--- Information provided Enclosed Below ---

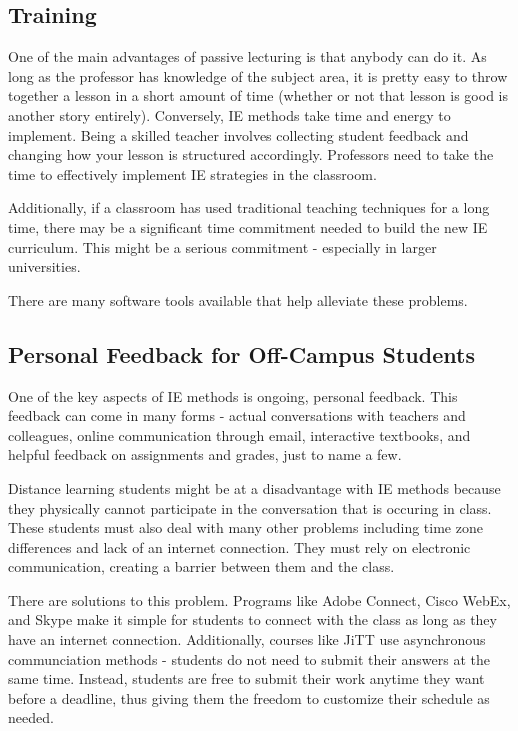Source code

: \subsection{Training}

One of the main advantages of passive lecturing is that anybody can do it. As long as the professor has knowledge of the subject area, it is pretty easy to throw together a lesson in a short amount of time (whether or not that lesson is good is another story entirely). Conversely, IE methods take time and energy to implement. Being a skilled teacher involves collecting student feedback and changing how your lesson is structured accordingly. Professors need to take the time to effectively implement IE strategies in the classroom.

Additionally, if a classroom has used traditional teaching techniques for a long time, there may be a significant time commitment needed to build the new IE curriculum. This might be a serious commitment - especially in larger universities.

There are many software tools available that help alleviate these problems.

\subsection{Personal Feedback for Off-Campus Students}

One of the key aspects of IE methods is ongoing, personal feedback. This feedback can come in many forms - actual conversations with teachers and colleagues, online communication through email, interactive textbooks, and helpful feedback on assignments and grades, just to name a few.

Distance learning students might be at a disadvantage with IE methods because they physically cannot participate in the conversation that is occuring in class. These students must also deal with many other problems including time zone differences and lack of an internet connection. They must rely on electronic communication, creating a barrier between them and the class.

There are solutions to this problem. Programs like Adobe Connect, Cisco WebEx, and Skype make it simple for students to connect with the class as long as they have an internet connection. Additionally, courses like JiTT use asynchronous communciation methods - students do not need to submit their answers at the same time. Instead, students are free to submit their work anytime they want before a deadline, thus giving them the freedom to customize their schedule as needed.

--- End of Enclosed Information provided ---

=== What is expected ===
Reproduce the data above in full, exactly as it is, with the pictures left out.

=== Answer for this exercise ===
Source code

: \subsection{Training}

One of the main advantages of passive lecturing is that anybody can do it. As long as the professor has knowledge of the subject area, it is pretty easy to throw together a lesson in a short amount of time (whether or not that lesson is good is another story entirely). Conversely, IE methods take time and energy to implement. Being a skilled teacher involves collecting student feedback and changing how your lesson is structured accordingly. Professors need to take the time to effectively implement IE strategies in the classroom.

Additionally, if a classroom has used traditional teaching techniques for a long time, there may be a significant time commitment needed to build the new IE curriculum. This might be a serious commitment - especially in larger universities.

There are many software tools available that help alleviate these problems.

\subsection{Personal Feedback for Off-Campus Students}

One of the key aspects of IE methods is ongoing, personal feedback. This feedback can come in many forms - actual conversations with teachers and colleagues, online communication through email, interactive textbooks, and helpful feedback on assignments and grades, just to name a few.

Distance learning students might be at a disadvantage with IE methods because they physically cannot participate in the conversation that is occuring in class. These students must also deal with many other problems including time zone differences and lack of an internet connection. They must rely on electronic communication, creating a barrier between them and the class.

There are solutions to this problem. Programs like Adobe Connect, Cisco WebEx, and Skype make it simple for students to connect with the class as long as they have an internet connection. Additionally, courses like JiTT use asynchronous communciation methods - students do not need to submit their answers at the same time. Instead, students are free to submit their work anytime they want before a deadline, thus giving them the freedom to customize their schedule as needed.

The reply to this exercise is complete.